Color is a powerful tool, that can cause difficulties even for the most devout color lover. Luckily, the wonderful world of the Internet has seen fit to grant the masses with the tools and tricks to quickly specify and unify all our color palette needs.
#1 Adobe Color CC (Formerly Kuler)
If you use any Adobe Product (Photoshop wizards, I am talking to you) you should be familiar with Adobe Color. This free to use tool will let you create color schemes based on classic theory principles. You can also create schemes based on images. Best of all, for Creative Cloud users, your palate can be saved and accessed in any Adobe product.
#2 Material.io
This is the perfect tool for web designers and print designers who are working with type and are trying to figure out the contrast between elements. This handy tool uses the principles of material design to develop color schemes. A must have in any tool box.
#3 Coolors
Super fun and super easy! Press the spacebar and get a new palette. Quickly adjust shade, hue, saturation or take a look at how your color scheme looks to different types of color blindness.
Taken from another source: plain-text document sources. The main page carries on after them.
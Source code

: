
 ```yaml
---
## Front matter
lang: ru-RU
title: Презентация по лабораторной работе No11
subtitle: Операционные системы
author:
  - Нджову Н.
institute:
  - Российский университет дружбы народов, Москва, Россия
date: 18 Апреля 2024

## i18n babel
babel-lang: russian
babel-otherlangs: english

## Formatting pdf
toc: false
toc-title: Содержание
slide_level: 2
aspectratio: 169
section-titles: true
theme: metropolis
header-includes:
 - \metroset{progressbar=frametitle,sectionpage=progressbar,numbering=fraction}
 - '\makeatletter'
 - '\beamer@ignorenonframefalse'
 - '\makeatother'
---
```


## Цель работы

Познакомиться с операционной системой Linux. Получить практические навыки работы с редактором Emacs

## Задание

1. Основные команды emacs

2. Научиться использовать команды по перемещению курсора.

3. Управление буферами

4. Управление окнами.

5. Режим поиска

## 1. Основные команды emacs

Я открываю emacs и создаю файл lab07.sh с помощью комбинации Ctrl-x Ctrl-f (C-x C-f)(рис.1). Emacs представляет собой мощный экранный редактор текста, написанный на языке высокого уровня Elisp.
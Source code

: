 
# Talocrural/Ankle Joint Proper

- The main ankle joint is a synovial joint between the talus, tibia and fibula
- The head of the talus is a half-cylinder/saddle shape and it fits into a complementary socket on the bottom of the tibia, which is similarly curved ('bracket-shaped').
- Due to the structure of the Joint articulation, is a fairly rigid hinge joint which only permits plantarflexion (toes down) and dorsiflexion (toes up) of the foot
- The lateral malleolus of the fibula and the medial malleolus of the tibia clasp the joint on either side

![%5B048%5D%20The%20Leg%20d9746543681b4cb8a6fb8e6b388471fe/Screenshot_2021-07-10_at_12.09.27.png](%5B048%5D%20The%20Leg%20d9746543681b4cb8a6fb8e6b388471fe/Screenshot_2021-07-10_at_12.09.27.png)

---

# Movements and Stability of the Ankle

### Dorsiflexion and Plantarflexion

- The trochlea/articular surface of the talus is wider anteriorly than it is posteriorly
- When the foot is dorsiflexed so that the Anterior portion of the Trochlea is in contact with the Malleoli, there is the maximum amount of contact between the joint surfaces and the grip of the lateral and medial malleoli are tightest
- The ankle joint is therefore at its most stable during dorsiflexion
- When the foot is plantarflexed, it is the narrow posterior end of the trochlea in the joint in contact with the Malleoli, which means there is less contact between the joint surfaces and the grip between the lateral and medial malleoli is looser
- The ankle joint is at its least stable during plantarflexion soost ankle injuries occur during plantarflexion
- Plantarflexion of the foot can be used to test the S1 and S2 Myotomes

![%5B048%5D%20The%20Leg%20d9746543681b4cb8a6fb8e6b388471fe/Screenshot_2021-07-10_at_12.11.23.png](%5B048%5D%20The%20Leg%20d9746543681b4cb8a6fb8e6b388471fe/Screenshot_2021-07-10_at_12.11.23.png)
Plus, change the secondary info to show PMS, CMYK or even Prismacolor numbers. This tool is seriously cool.
#4 Colour Lovers
The best parts of Colour Lovers is browsing through all the different color combinations that various users have created since the website’s inception. There are some truly ingenious combinations, things you would never think of trying but somehow work marvelously.
#5 Pictaculous
There are a lot of tools that will create color palettes from a photograph. Some are better than others. When you use them, you really have to ask yourself, is the color palate any good? Pictaculous is no frills, but the results are solid, over and over again.